### Task brief
Print nothing except the lines of the listing below from the line with "### 4. git status표현" to the line with "이곳에 가면 적용방법이 잘 나와있고 버전이 여러가지 이므로 주의가 필요하다.", each exactly as written, both ends included.
[Source information Boundary: Start]
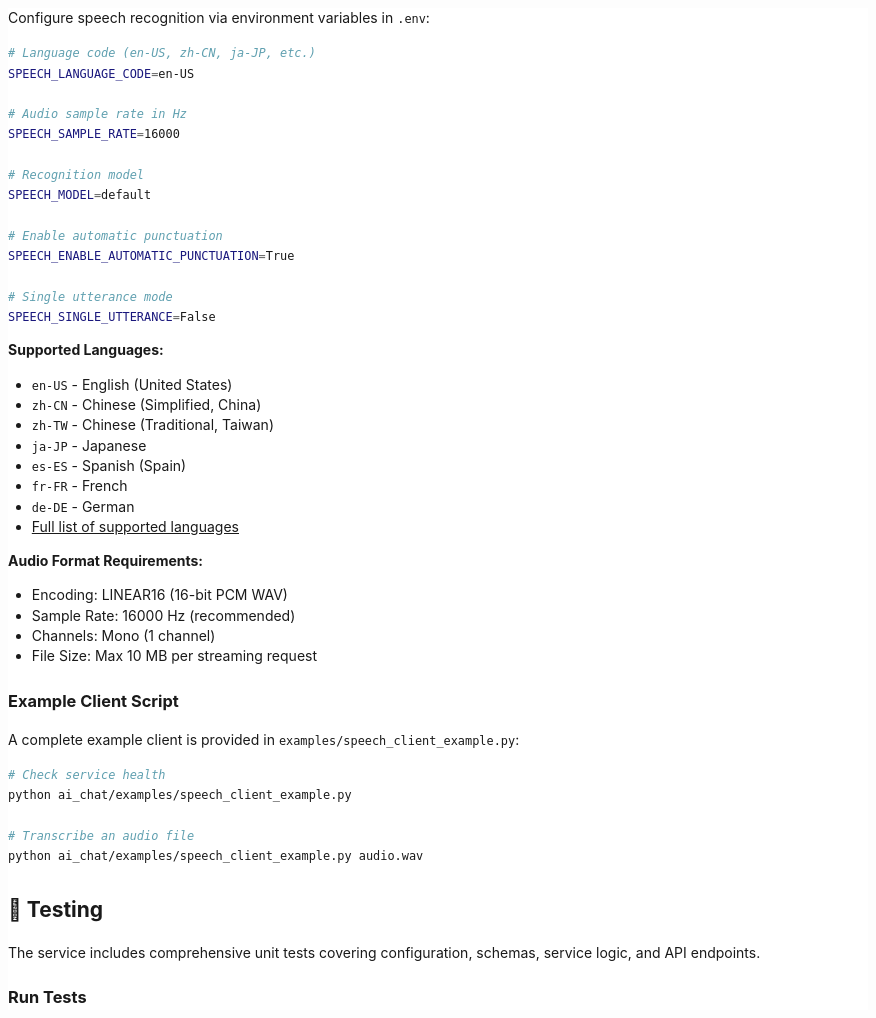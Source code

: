 Configure speech recognition via environment variables in `.env`:

```bash
# Language code (en-US, zh-CN, ja-JP, etc.)
SPEECH_LANGUAGE_CODE=en-US

# Audio sample rate in Hz
SPEECH_SAMPLE_RATE=16000

# Recognition model
SPEECH_MODEL=default

# Enable automatic punctuation
SPEECH_ENABLE_AUTOMATIC_PUNCTUATION=True

# Single utterance mode
SPEECH_SINGLE_UTTERANCE=False
```

**Supported Languages:**
- `en-US` - English (United States)
- `zh-CN` - Chinese (Simplified, China)
- `zh-TW` - Chinese (Traditional, Taiwan)
- `ja-JP` - Japanese
- `es-ES` - Spanish (Spain)
- `fr-FR` - French
- `de-DE` - German
- [Full list of supported languages](https://cloud.google.com/speech-to-text/docs/languages)

**Audio Format Requirements:**
- Encoding: LINEAR16 (16-bit PCM WAV)
- Sample Rate: 16000 Hz (recommended)
- Channels: Mono (1 channel)
- File Size: Max 10 MB per streaming request

### Example Client Script

A complete example client is provided in `examples/speech_client_example.py`:

```bash
# Check service health
python ai_chat/examples/speech_client_example.py

# Transcribe an audio file
python ai_chat/examples/speech_client_example.py audio.wav
```

## 🧪 Testing

The service includes comprehensive unit tests covering configuration, schemas, service logic, and API endpoints.

### Run Tests
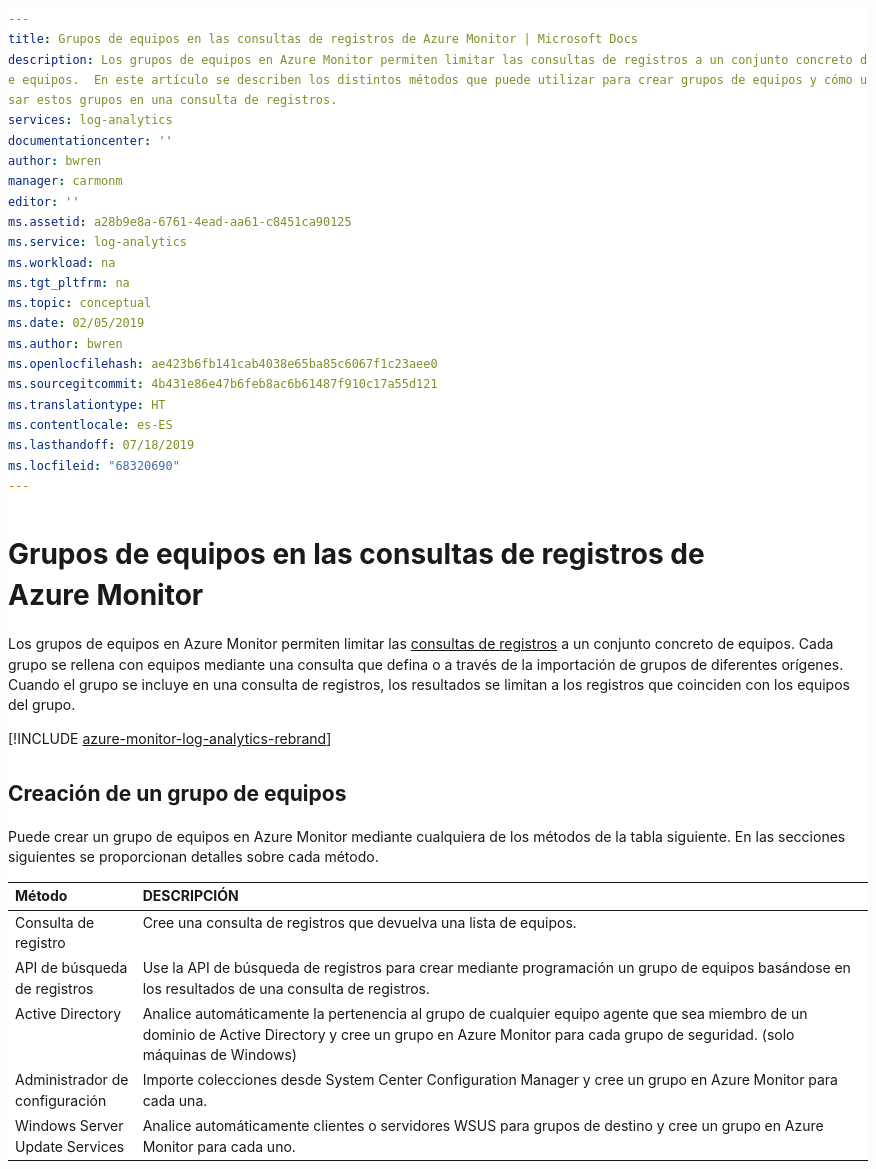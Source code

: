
 ```yaml
---
title: Grupos de equipos en las consultas de registros de Azure Monitor | Microsoft Docs
description: Los grupos de equipos en Azure Monitor permiten limitar las consultas de registros a un conjunto concreto de equipos.  En este artículo se describen los distintos métodos que puede utilizar para crear grupos de equipos y cómo usar estos grupos en una consulta de registros.
services: log-analytics
documentationcenter: ''
author: bwren
manager: carmonm
editor: ''
ms.assetid: a28b9e8a-6761-4ead-aa61-c8451ca90125
ms.service: log-analytics
ms.workload: na
ms.tgt_pltfrm: na
ms.topic: conceptual
ms.date: 02/05/2019
ms.author: bwren
ms.openlocfilehash: ae423b6fb141cab4038e65ba85c6067f1c23aee0
ms.sourcegitcommit: 4b431e86e47b6feb8ac6b61487f910c17a55d121
ms.translationtype: HT
ms.contentlocale: es-ES
ms.lasthandoff: 07/18/2019
ms.locfileid: "68320690"
---
```

# <a name="computer-groups-in-azure-monitor-log-queries"></a>Grupos de equipos en las consultas de registros de Azure Monitor
Los grupos de equipos en Azure Monitor permiten limitar las [consultas de registros](../log-query/log-query-overview.md) a un conjunto concreto de equipos.  Cada grupo se rellena con equipos mediante una consulta que defina o a través de la importación de grupos de diferentes orígenes.  Cuando el grupo se incluye en una consulta de registros, los resultados se limitan a los registros que coinciden con los equipos del grupo.

[!INCLUDE [azure-monitor-log-analytics-rebrand](../../../includes/azure-monitor-log-analytics-rebrand.md)]

## <a name="creating-a-computer-group"></a>Creación de un grupo de equipos
Puede crear un grupo de equipos en Azure Monitor mediante cualquiera de los métodos de la tabla siguiente.  En las secciones siguientes se proporcionan detalles sobre cada método. 

| Método | DESCRIPCIÓN |
|:--- |:--- |
| Consulta de registro |Cree una consulta de registros que devuelva una lista de equipos. |
| API de búsqueda de registros |Use la API de búsqueda de registros para crear mediante programación un grupo de equipos basándose en los resultados de una consulta de registros. |
| Active Directory |Analice automáticamente la pertenencia al grupo de cualquier equipo agente que sea miembro de un dominio de Active Directory y cree un grupo en Azure Monitor para cada grupo de seguridad. (solo máquinas de Windows)|
| Administrador de configuración | Importe colecciones desde System Center Configuration Manager y cree un grupo en Azure Monitor para cada una. |
| Windows Server Update Services |Analice automáticamente clientes o servidores WSUS para grupos de destino y cree un grupo en Azure Monitor para cada uno. |
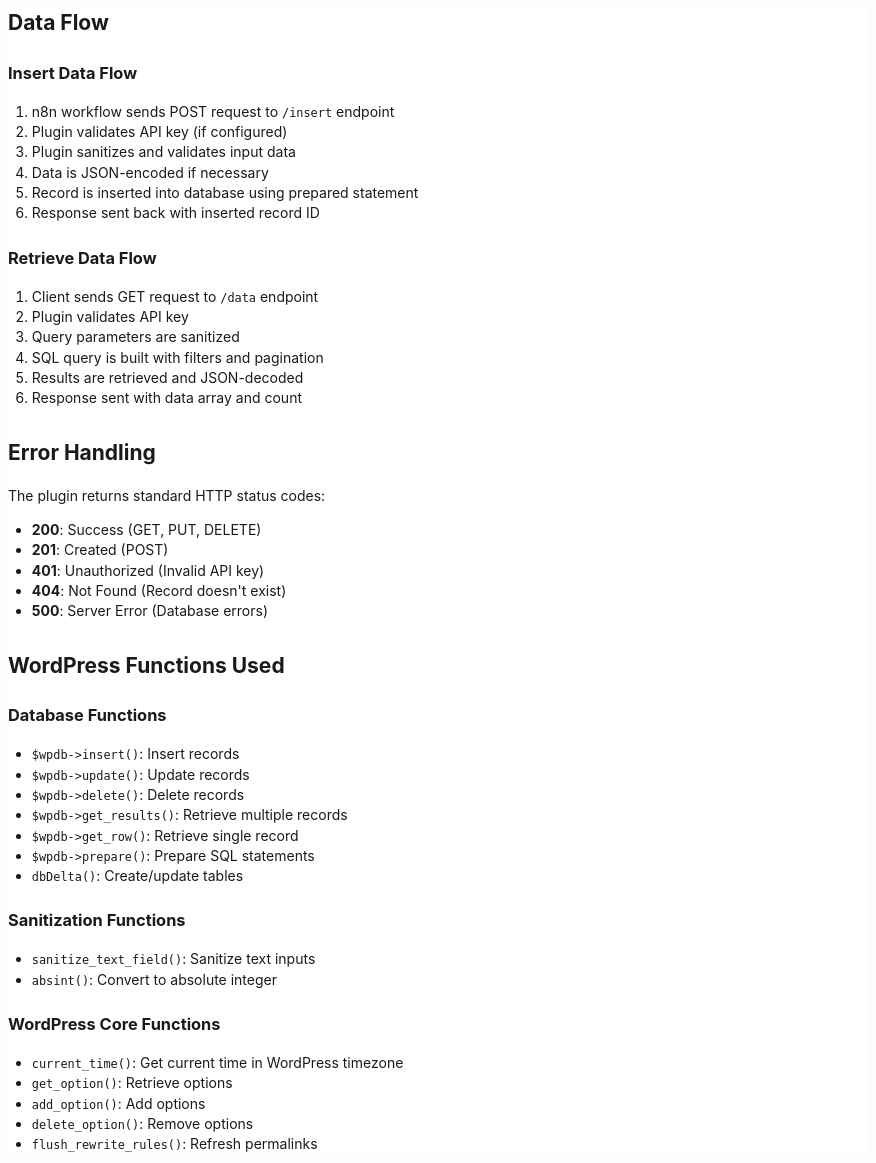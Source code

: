 ## Data Flow

### Insert Data Flow
1. n8n workflow sends POST request to `/insert` endpoint
2. Plugin validates API key (if configured)
3. Plugin sanitizes and validates input data
4. Data is JSON-encoded if necessary
5. Record is inserted into database using prepared statement
6. Response sent back with inserted record ID

### Retrieve Data Flow
1. Client sends GET request to `/data` endpoint
2. Plugin validates API key
3. Query parameters are sanitized
4. SQL query is built with filters and pagination
5. Results are retrieved and JSON-decoded
6. Response sent with data array and count

## Error Handling

The plugin returns standard HTTP status codes:
- **200**: Success (GET, PUT, DELETE)
- **201**: Created (POST)
- **401**: Unauthorized (Invalid API key)
- **404**: Not Found (Record doesn't exist)
- **500**: Server Error (Database errors)

## WordPress Functions Used

### Database Functions
- `$wpdb->insert()`: Insert records
- `$wpdb->update()`: Update records
- `$wpdb->delete()`: Delete records
- `$wpdb->get_results()`: Retrieve multiple records
- `$wpdb->get_row()`: Retrieve single record
- `$wpdb->prepare()`: Prepare SQL statements
- `dbDelta()`: Create/update tables

### Sanitization Functions
- `sanitize_text_field()`: Sanitize text inputs
- `absint()`: Convert to absolute integer

### WordPress Core Functions
- `current_time()`: Get current time in WordPress timezone
- `get_option()`: Retrieve options
- `add_option()`: Add options
- `delete_option()`: Remove options
- `flush_rewrite_rules()`: Refresh permalinks
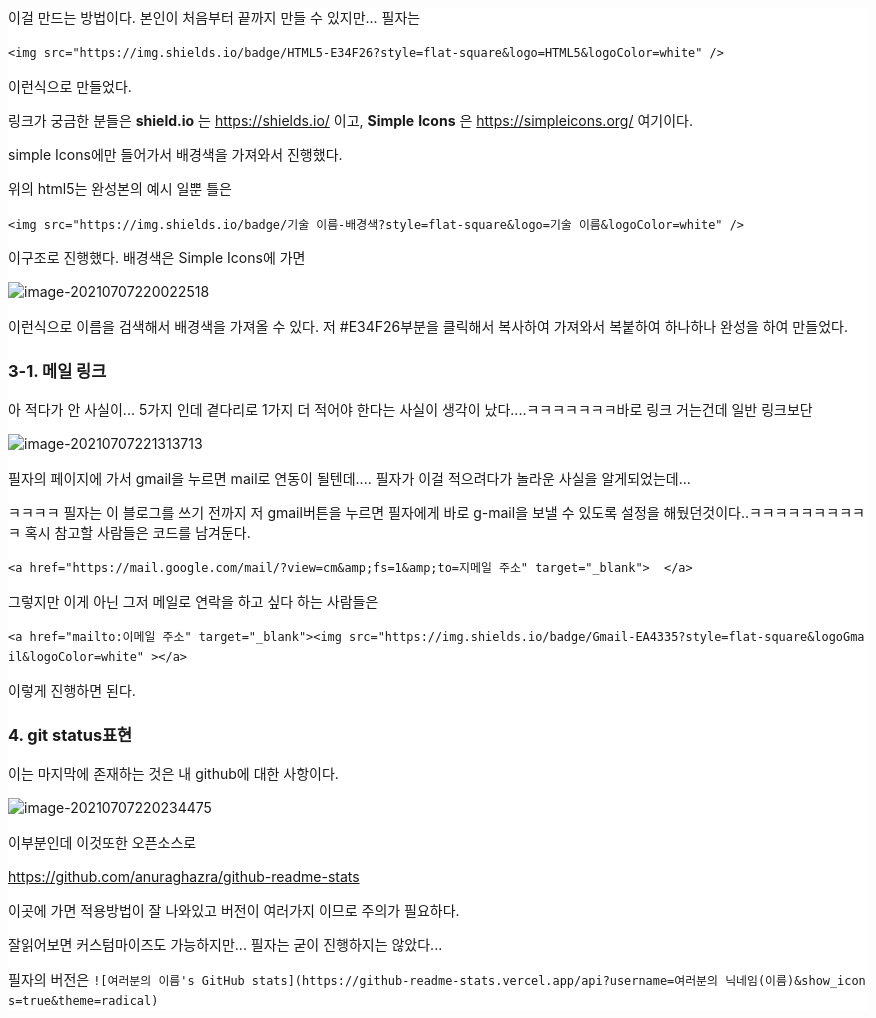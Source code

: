 이걸 만드는 방법이다. 본인이 처음부터 끝까지 만들 수 있지만... 필자는 

`<img src="https://img.shields.io/badge/HTML5-E34F26?style=flat-square&logo=HTML5&logoColor=white" />`

이런식으로 만들었다. 

링크가 궁금한 분들은 **shield.io** 는 https://shields.io/ 이고, **Simple** **Icons** 은 https://simpleicons.org/ 여기이다.

simple Icons에만 들어가서 배경색을 가져와서 진행했다.

위의 html5는 완성본의 예시 일뿐 틀은

`<img src="https://img.shields.io/badge/기술 이름-배경색?style=flat-square&logo=기술 이름&logoColor=white" />`

이구조로 진행했다. 배경색은 Simple Icons에 가면

![image-20210707220022518](C:\Users\minseo\AppData\Roaming\Typora\typora-user-images\image-20210707220022518.png)

이런식으로 이름을 검색해서 배경색을 가져올 수 있다. 저 #E34F26부분을 클릭해서 복사하여 가져와서 복붙하여 하나하나 완성을 하여 만들었다.



### 3-1. 메일 링크

아 적다가 안 사실이... 5가지 인데 곁다리로 1가지 더 적어야 한다는 사실이 생각이 났다....ㅋㅋㅋㅋㅋㅋㅋ바로 링크 거는건데 일반 링크보단

![image-20210707221313713](C:\Users\minseo\AppData\Roaming\Typora\typora-user-images\image-20210707221313713.png)

필자의 페이지에 가서 gmail을 누르면 mail로 연동이 될텐데.... 필자가 이걸 적으려다가 놀라운 사실을 알게되었는데...

ㅋㅋㅋㅋ 필자는 이 블로그를 쓰기 전까지 저 gmail버튼을 누르면 필자에게 바로 g-mail을 보낼 수 있도록 설정을 해뒀던것이다..ㅋㅋㅋㅋㅋㅋㅋㅋㅋㅋ 혹시 참고할 사람들은 코드를 남겨둔다.

`<a href="https://mail.google.com/mail/?view=cm&amp;fs=1&amp;to=지메일 주소" target="_blank">  </a>`

그렇지만 이게 아닌 그저 메일로 연락을 하고 싶다 하는 사람들은

`<a href="mailto:이메일 주소" target="_blank"><img src="https://img.shields.io/badge/Gmail-EA4335?style=flat-square&logoGmail&logoColor=white" ></a>`

이렇게 진행하면 된다.

### 4. git status표현

이는 마지막에 존재하는 것은 내 github에 대한 사항이다.

![image-20210707220234475](C:\Users\minseo\AppData\Roaming\Typora\typora-user-images\image-20210707220234475.png)

이부분인데 이것또한 오픈소스로

https://github.com/anuraghazra/github-readme-stats

이곳에 가면 적용방법이 잘 나와있고 버전이 여러가지 이므로 주의가 필요하다.

잘읽어보면 커스텀마이즈도 가능하지만... 필자는 굳이 진행하지는 않았다... 

필자의 버전은 `![여러분의 이름's GitHub stats](https://github-readme-stats.vercel.app/api?username=여러분의 닉네임(이름)&show_icons=true&theme=radical)`
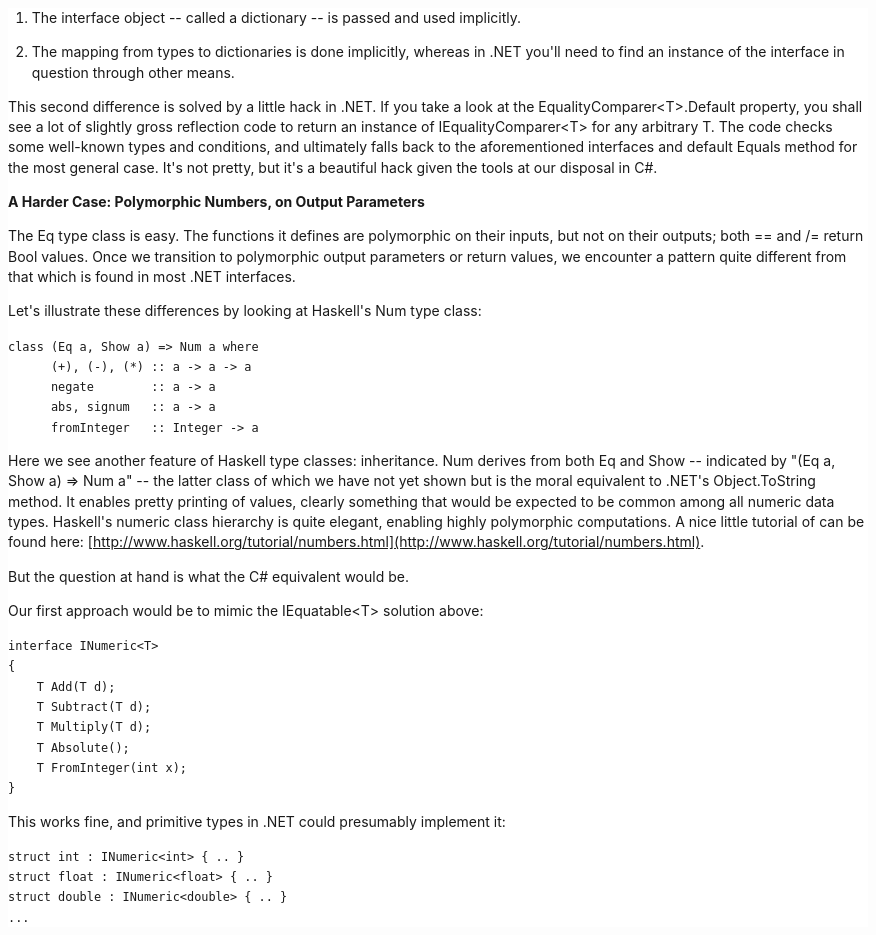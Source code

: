 1. The interface object -- called a dictionary -- is passed and used implicitly.

2. The mapping from types to dictionaries is done implicitly, whereas in .NET you'll
need to find an instance of the interface in question through other means.

This second difference is solved by a little hack in .NET. If you take a look at
the EqualityComparer&lt;T&gt;.Default property, you shall see a lot of slightly gross reflection
code to return an instance of IEqualityComparer&lt;T&gt; for any arbitrary T. The code
checks some well-known types and conditions, and ultimately falls back to the aforementioned
interfaces and default Equals method for the most general case. It's not pretty,
but it's a beautiful hack given the tools at our disposal in C#.

**A Harder Case: Polymorphic Numbers, on Output Parameters**

The Eq type class is easy. The functions it defines are polymorphic on their inputs,
but not on their outputs; both == and /= return Bool values. Once we transition to
polymorphic output parameters or return values, we encounter a pattern quite different
from that which is found in most .NET interfaces.

Let's illustrate these differences by looking at Haskell's Num type class:

```
class (Eq a, Show a) => Num a where
      (+), (-), (*) :: a -> a -> a
      negate        :: a -> a
      abs, signum   :: a -> a
      fromInteger   :: Integer -> a
```

Here we see another feature of Haskell type classes: inheritance. Num derives from
both Eq and Show -- indicated by "(Eq a, Show a) => Num a" -- the latter class
of which we have not yet shown but is the moral equivalent to .NET's Object.ToString
method. It enables pretty printing of values, clearly something that would be expected
to be common among all numeric data types. Haskell's numeric class hierarchy is
quite elegant, enabling highly polymorphic computations. A nice little tutorial of
can be found here: [http://www.haskell.org/tutorial/numbers.html](http://www.haskell.org/tutorial/numbers.html).

But the question at hand is what the C# equivalent would be.

Our first approach would be to mimic the IEquatable&lt;T&gt; solution above:

```
interface INumeric<T>
{
    T Add(T d);
    T Subtract(T d);
    T Multiply(T d);
    T Absolute();
    T FromInteger(int x);
}
```

This works fine, and primitive types in .NET could presumably implement it:

```
struct int : INumeric<int> { .. }
struct float : INumeric<float> { .. }
struct double : INumeric<double> { .. }
...
```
[Source information Boundary: End]
### Result of the task
### 4. git status표현

이는 마지막에 존재하는 것은 내 github에 대한 사항이다.

![image-20210707220234475](C:\Users\minseo\AppData\Roaming\Typora\typora-user-images\image-20210707220234475.png)

이부분인데 이것또한 오픈소스로

https://github.com/anuraghazra/github-readme-stats

이곳에 가면 적용방법이 잘 나와있고 버전이 여러가지 이므로 주의가 필요하다.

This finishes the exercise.